TASK -
Scan the records for "master". Show the matching lines.

====================

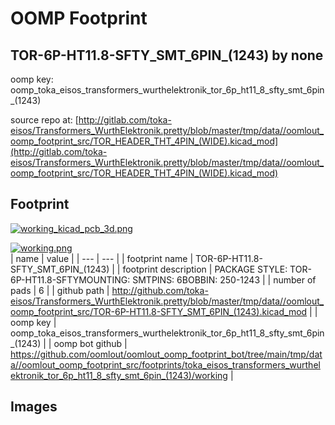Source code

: # OOMP Footprint  
## TOR-6P-HT11.8-SFTY_SMT_6PIN_(1243)  by none  
  
oomp key: oomp_toka_eisos_transformers_wurthelektronik_tor_6p_ht11_8_sfty_smt_6pin_(1243)  
  
source repo at: [http://gitlab.com/toka-eisos/Transformers_WurthElektronik.pretty/blob/master/tmp/data//oomlout_oomp_footprint_src/TOR_HEADER_THT_4PIN_(WIDE).kicad_mod](http://gitlab.com/toka-eisos/Transformers_WurthElektronik.pretty/blob/master/tmp/data//oomlout_oomp_footprint_src/TOR_HEADER_THT_4PIN_(WIDE).kicad_mod)  
## Footprint  
  
[![working_kicad_pcb_3d.png](working_kicad_pcb_3d_600.png)](working_kicad_pcb_3d.png)  
  
[![working.png](working_600.png)](working.png)  
| name | value | 
| --- | --- | 
| footprint name | TOR-6P-HT11.8-SFTY_SMT_6PIN_(1243) | 
| footprint description | PACKAGE STYLE: TOR-6P-HT11.8-SFTYMOUNTING: SMTPINS: 6BOBBIN: 250-1243 | 
| number of pads | 6 | 
| github path | http://github.com/toka-eisos/Transformers_WurthElektronik.pretty/blob/master/tmp/data//oomlout_oomp_footprint_src/TOR-6P-HT11.8-SFTY_SMT_6PIN_(1243).kicad_mod | 
| oomp key | oomp_toka_eisos_transformers_wurthelektronik_tor_6p_ht11_8_sfty_smt_6pin_(1243) | 
| oomp bot github | https://github.com/oomlout/oomlout_oomp_footprint_bot/tree/main/tmp/data//oomlout_oomp_footprint_src/footprints/toka_eisos_transformers_wurthelektronik_tor_6p_ht11_8_sfty_smt_6pin_(1243)/working | 
## Images  
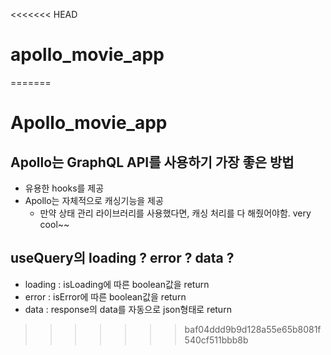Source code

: <<<<<<< HEAD
# apollo_movie_app
=======
# Apollo_movie_app

## Apollo는 GraphQL API를 사용하기 가장 좋은 방법

- 유용한 hooks를 제공
- Apollo는 자체적으로 캐싱기능을 제공
  - 만약 상태 관리 라이브러리를 사용했다면, 캐싱 처리를 다 해줬어야함. very cool~~

## useQuery의 loading ? error ? data ?

- loading : isLoading에 따른 boolean값을 return
- error : isError에 따른 boolean값을 return
- data : response의 data를 자동으로 json형태로 return
>>>>>>> baf04ddd9b9d128a55e65b8081f540cf511bbb8b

====================

WRITTEN ANSWER -
source repo at: [http://gitlab.com/toka-eisos/Transformers_WurthElektronik.pretty/blob/master/tmp/data//oomlout_oomp_footprint_src/TOR_HEADER_THT_4PIN_(WIDE).kicad_mod](http://gitlab.com/toka-eisos/Transformers_WurthElektronik.pretty/blob/master/tmp/data//oomlout_oomp_footprint_src/TOR_HEADER_THT_4PIN_(WIDE).kicad_mod)  
| github path | http://github.com/toka-eisos/Transformers_WurthElektronik.pretty/blob/master/tmp/data//oomlout_oomp_footprint_src/TOR-6P-HT11.8-SFTY_SMT_6PIN_(1243).kicad_mod | 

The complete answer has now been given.